====== Material provided
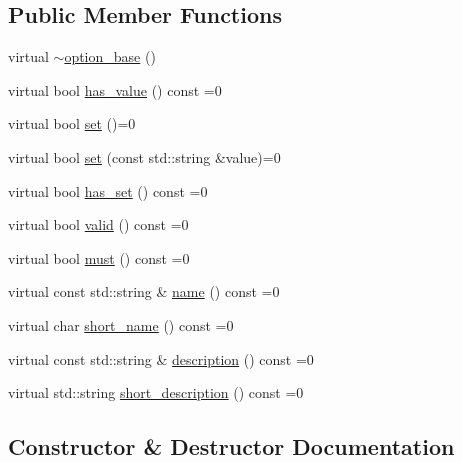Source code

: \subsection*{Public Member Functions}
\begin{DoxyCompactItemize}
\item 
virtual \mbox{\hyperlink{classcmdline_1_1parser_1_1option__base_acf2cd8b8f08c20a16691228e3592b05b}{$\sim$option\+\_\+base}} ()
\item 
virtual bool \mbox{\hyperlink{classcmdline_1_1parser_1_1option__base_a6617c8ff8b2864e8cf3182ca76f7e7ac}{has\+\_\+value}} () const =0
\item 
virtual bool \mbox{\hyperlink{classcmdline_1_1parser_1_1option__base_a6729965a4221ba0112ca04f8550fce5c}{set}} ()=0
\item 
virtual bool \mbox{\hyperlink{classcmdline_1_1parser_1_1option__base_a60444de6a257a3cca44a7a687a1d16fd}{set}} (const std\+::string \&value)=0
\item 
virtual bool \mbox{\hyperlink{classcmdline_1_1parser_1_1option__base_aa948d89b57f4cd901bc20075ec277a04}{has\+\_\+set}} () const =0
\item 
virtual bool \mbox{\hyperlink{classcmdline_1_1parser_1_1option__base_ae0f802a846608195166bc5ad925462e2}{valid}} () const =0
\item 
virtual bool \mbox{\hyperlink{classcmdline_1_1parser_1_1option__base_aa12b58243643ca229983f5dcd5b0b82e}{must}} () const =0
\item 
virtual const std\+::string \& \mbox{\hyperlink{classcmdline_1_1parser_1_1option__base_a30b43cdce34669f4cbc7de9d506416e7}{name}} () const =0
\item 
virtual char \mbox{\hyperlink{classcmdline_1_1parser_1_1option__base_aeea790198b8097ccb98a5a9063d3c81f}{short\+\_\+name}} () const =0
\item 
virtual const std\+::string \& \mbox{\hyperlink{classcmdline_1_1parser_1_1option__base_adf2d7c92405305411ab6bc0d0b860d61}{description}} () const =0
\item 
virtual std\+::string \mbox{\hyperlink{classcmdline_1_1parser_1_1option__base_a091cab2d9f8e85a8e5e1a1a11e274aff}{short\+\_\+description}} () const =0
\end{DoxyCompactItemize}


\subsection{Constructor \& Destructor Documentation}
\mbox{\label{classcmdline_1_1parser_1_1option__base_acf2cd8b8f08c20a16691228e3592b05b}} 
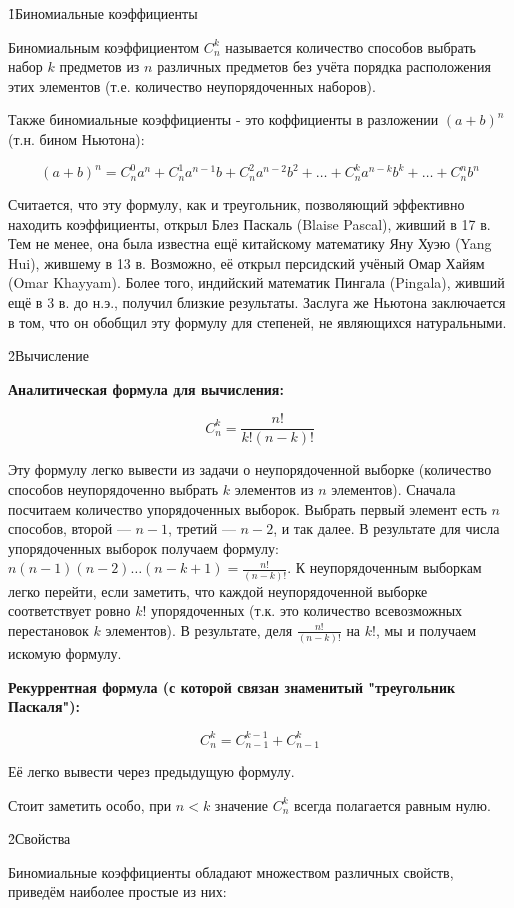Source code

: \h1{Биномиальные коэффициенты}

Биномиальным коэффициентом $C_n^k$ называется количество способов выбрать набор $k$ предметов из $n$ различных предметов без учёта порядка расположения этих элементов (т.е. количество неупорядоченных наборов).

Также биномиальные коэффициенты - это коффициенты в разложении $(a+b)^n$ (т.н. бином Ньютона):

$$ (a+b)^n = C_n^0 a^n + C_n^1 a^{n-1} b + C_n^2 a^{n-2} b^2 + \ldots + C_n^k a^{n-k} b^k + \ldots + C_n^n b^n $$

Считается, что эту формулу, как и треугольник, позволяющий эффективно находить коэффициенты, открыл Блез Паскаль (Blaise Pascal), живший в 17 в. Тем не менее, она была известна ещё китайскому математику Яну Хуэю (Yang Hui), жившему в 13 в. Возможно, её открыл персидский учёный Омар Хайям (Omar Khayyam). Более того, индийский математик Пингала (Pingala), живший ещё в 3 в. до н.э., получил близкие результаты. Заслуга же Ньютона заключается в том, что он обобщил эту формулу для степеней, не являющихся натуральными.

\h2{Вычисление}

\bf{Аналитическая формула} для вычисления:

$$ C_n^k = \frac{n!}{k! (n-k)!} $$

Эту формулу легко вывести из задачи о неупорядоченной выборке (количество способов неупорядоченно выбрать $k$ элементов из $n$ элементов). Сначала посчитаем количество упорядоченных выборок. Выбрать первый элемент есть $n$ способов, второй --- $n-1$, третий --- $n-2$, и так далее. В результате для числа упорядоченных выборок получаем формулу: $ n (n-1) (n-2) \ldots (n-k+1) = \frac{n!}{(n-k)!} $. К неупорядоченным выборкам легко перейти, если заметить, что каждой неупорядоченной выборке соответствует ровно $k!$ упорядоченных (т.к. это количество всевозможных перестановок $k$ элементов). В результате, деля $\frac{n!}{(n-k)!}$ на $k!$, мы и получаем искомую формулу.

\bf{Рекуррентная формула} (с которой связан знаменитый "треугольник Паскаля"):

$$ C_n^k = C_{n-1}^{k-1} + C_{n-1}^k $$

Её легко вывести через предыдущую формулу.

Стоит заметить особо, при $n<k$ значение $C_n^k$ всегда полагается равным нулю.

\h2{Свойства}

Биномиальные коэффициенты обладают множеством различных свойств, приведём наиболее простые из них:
============
→ **Task goal**: Lines in the data that include the word "description" should all be copied.

→ **Output of the exercise**:
virtual const std\+::string \& \mbox{\hyperlink{classcmdline_1_1parser_1_1option__base_adf2d7c92405305411ab6bc0d0b860d61}{description}} () const =0
virtual std\+::string \mbox{\hyperlink{classcmdline_1_1parser_1_1option__base_a091cab2d9f8e85a8e5e1a1a11e274aff}{short\+\_\+description}} () const =0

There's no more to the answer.